* EXERCISE GOAL
All lines in the entries below that hold "string" make up the answer.

* DATASET CONTENT
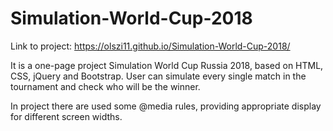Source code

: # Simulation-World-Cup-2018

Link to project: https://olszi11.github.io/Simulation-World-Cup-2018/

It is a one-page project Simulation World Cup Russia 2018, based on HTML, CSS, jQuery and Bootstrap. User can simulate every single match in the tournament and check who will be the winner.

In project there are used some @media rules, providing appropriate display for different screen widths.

---

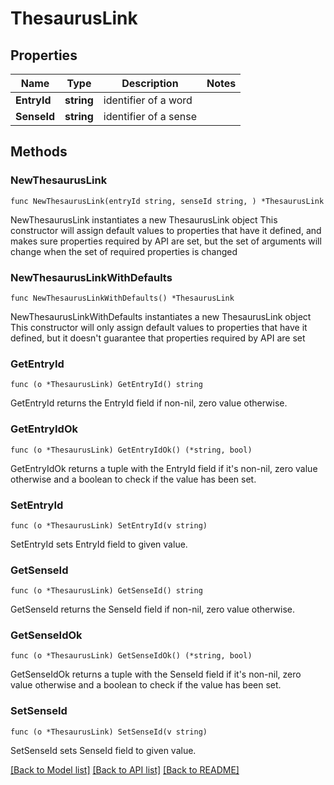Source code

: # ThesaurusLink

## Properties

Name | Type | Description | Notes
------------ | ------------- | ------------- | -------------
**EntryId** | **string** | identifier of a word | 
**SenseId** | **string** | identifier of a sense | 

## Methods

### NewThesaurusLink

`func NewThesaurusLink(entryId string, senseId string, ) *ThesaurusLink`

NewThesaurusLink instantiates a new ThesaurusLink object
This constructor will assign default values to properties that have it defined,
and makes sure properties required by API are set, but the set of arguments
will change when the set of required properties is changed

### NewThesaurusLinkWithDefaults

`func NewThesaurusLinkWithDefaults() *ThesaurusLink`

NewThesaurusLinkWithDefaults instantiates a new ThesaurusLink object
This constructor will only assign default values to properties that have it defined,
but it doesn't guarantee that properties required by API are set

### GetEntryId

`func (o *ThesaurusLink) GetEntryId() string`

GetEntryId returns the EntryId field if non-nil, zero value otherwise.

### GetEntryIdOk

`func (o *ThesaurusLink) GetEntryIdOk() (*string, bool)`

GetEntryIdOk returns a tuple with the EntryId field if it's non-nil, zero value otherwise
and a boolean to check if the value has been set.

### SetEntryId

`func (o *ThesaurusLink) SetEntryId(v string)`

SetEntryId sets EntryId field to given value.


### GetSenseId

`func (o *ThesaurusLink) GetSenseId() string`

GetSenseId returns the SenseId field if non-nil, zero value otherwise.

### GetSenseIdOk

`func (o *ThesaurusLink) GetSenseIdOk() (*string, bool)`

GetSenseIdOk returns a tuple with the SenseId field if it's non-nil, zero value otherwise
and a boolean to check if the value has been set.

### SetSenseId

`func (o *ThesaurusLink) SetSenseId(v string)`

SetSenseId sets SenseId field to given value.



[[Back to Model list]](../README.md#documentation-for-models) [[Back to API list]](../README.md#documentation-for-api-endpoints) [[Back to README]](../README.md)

* SOLUTION
**EntryId** | **string** | identifier of a word | 
**SenseId** | **string** | identifier of a sense | 
`func NewThesaurusLink(entryId string, senseId string, ) *ThesaurusLink`
`func (o *ThesaurusLink) GetEntryId() string`
`func (o *ThesaurusLink) GetEntryIdOk() (*string, bool)`
`func (o *ThesaurusLink) SetEntryId(v string)`
`func (o *ThesaurusLink) GetSenseId() string`
`func (o *ThesaurusLink) GetSenseIdOk() (*string, bool)`
`func (o *ThesaurusLink) SetSenseId(v string)`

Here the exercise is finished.